··· Exercise inputs
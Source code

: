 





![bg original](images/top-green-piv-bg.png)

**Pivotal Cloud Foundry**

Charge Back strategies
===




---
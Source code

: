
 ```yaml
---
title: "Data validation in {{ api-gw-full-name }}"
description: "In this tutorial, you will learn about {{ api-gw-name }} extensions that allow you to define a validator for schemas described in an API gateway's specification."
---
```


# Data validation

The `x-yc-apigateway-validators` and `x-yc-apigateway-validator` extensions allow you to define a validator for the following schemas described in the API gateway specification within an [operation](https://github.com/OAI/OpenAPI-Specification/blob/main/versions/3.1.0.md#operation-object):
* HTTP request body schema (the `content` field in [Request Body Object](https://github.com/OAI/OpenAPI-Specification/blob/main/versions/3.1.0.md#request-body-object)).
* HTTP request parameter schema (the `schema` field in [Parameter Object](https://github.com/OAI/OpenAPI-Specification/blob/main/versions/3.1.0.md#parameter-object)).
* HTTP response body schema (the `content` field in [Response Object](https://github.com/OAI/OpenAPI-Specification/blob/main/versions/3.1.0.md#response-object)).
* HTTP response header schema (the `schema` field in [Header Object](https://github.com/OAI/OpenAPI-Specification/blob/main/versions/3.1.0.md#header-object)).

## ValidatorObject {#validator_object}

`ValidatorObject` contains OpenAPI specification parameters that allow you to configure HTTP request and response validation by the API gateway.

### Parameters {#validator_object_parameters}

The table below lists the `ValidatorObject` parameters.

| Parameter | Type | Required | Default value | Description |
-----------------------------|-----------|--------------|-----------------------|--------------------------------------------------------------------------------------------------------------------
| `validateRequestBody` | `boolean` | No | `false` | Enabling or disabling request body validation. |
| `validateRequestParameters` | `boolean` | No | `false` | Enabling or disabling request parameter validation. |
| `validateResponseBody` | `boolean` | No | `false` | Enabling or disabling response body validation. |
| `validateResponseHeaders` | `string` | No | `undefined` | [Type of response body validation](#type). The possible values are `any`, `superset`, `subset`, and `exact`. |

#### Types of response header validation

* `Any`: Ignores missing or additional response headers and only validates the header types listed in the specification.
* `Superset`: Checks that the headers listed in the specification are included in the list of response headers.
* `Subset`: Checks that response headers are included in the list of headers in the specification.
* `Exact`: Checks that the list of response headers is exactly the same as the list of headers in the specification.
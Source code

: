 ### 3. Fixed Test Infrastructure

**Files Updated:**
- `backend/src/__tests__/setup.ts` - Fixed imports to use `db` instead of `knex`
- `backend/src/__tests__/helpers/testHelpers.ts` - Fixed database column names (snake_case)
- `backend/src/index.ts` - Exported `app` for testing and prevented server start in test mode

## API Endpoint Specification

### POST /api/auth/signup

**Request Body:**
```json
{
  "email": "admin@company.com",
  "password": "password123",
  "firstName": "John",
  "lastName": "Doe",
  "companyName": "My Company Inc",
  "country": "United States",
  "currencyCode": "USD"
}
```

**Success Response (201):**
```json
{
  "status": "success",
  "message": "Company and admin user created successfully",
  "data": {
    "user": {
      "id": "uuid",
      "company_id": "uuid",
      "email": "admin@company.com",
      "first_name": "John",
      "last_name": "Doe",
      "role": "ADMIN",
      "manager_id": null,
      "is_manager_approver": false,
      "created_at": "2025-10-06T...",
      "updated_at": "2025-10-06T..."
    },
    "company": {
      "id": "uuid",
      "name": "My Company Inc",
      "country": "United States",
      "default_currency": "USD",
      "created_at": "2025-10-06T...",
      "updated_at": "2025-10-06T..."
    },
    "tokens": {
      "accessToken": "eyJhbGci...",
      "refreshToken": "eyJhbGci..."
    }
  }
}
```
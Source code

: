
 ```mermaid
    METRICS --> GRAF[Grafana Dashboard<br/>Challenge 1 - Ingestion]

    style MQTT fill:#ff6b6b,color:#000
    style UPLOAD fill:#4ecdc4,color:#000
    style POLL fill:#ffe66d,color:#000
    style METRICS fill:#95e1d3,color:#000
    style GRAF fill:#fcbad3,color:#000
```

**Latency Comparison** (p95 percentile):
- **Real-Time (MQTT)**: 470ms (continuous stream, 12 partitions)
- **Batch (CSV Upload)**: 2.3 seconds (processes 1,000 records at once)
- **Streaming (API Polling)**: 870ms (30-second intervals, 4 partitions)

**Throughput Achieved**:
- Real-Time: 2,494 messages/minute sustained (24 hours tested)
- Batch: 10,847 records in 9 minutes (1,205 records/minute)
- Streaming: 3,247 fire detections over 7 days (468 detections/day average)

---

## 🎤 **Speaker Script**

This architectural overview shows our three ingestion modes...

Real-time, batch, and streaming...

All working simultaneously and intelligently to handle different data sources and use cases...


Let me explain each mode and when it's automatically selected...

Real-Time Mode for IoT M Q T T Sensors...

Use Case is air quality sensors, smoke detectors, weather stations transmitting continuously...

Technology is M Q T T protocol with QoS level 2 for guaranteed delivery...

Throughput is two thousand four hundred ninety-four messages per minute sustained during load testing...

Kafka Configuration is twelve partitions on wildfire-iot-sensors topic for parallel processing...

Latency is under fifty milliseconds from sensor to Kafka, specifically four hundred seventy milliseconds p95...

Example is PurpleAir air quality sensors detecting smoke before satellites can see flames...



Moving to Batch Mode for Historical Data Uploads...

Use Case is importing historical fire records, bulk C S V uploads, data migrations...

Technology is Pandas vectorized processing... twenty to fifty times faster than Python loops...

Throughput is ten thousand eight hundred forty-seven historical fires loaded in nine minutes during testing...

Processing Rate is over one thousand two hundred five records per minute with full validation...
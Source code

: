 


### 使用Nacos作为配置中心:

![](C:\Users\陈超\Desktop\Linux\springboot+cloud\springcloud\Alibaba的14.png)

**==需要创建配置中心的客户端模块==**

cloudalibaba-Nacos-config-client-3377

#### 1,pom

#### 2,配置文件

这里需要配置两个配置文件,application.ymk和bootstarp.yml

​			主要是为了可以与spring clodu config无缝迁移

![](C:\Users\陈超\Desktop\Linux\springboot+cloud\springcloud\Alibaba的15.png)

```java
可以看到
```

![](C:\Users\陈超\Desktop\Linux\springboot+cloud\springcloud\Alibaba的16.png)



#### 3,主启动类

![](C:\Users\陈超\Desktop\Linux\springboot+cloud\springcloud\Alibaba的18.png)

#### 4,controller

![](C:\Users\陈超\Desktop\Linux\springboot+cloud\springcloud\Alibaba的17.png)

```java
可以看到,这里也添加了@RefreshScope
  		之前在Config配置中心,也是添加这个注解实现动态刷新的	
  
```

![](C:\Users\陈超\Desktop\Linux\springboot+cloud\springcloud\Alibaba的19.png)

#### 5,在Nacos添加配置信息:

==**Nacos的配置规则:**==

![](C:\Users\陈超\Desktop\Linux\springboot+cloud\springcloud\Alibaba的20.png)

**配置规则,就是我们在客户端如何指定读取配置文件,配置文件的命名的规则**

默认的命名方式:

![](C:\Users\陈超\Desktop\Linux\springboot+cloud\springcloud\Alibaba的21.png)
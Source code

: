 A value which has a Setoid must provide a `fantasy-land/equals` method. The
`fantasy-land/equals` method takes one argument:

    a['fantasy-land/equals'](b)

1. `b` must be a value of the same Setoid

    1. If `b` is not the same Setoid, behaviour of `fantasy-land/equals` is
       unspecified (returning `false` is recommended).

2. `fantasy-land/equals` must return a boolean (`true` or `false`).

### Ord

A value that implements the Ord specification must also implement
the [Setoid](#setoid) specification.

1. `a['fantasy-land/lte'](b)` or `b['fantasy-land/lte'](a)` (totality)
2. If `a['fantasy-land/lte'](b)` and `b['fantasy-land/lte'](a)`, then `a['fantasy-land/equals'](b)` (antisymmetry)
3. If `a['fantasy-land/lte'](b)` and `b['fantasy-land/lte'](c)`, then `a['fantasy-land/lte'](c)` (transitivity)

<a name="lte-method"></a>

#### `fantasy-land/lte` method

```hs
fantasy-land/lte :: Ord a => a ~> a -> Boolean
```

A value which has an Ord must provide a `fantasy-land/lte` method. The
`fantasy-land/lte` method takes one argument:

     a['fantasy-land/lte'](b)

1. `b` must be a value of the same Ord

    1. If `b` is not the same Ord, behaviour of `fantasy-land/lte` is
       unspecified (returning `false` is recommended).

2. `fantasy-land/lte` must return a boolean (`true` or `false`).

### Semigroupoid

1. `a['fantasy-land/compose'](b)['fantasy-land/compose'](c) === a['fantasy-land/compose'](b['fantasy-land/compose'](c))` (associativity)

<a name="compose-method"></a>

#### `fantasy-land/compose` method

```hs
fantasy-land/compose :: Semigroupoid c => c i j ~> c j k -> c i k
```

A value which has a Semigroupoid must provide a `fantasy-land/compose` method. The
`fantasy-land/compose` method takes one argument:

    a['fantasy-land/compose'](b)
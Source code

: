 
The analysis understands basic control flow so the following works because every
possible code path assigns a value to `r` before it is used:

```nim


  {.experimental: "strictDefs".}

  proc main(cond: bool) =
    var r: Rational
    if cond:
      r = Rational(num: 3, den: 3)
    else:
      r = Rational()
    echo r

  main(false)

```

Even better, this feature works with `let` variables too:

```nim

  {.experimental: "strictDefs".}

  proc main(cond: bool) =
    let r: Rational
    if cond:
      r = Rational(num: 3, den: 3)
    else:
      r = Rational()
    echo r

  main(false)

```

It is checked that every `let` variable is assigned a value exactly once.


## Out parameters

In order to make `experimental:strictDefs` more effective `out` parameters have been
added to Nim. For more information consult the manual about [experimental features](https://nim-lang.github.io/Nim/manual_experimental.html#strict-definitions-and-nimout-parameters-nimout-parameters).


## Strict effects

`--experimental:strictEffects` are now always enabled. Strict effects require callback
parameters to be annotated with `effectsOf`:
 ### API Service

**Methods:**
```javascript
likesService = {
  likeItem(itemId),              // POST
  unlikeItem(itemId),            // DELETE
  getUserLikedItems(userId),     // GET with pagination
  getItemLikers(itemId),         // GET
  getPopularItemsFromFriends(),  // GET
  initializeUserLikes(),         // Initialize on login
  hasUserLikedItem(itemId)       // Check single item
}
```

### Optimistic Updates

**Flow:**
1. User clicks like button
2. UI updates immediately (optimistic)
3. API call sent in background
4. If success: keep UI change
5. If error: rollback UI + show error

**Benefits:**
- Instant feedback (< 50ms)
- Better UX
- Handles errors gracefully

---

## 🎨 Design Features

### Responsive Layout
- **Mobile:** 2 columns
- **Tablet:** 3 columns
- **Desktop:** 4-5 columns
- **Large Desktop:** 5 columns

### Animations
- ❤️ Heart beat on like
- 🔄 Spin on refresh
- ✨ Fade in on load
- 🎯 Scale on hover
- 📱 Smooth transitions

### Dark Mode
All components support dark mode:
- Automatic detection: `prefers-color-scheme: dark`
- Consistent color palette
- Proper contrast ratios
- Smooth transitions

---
······
*Activity*. Show all lines from the entries that hold "disabling".

*Answer to the problem*.
| `validateRequestBody` | `boolean` | No | `false` | Enabling or disabling request body validation. |
| `validateRequestParameters` | `boolean` | No | `false` | Enabling or disabling request parameter validation. |
| `validateResponseBody` | `boolean` | No | `false` | Enabling or disabling response body validation. |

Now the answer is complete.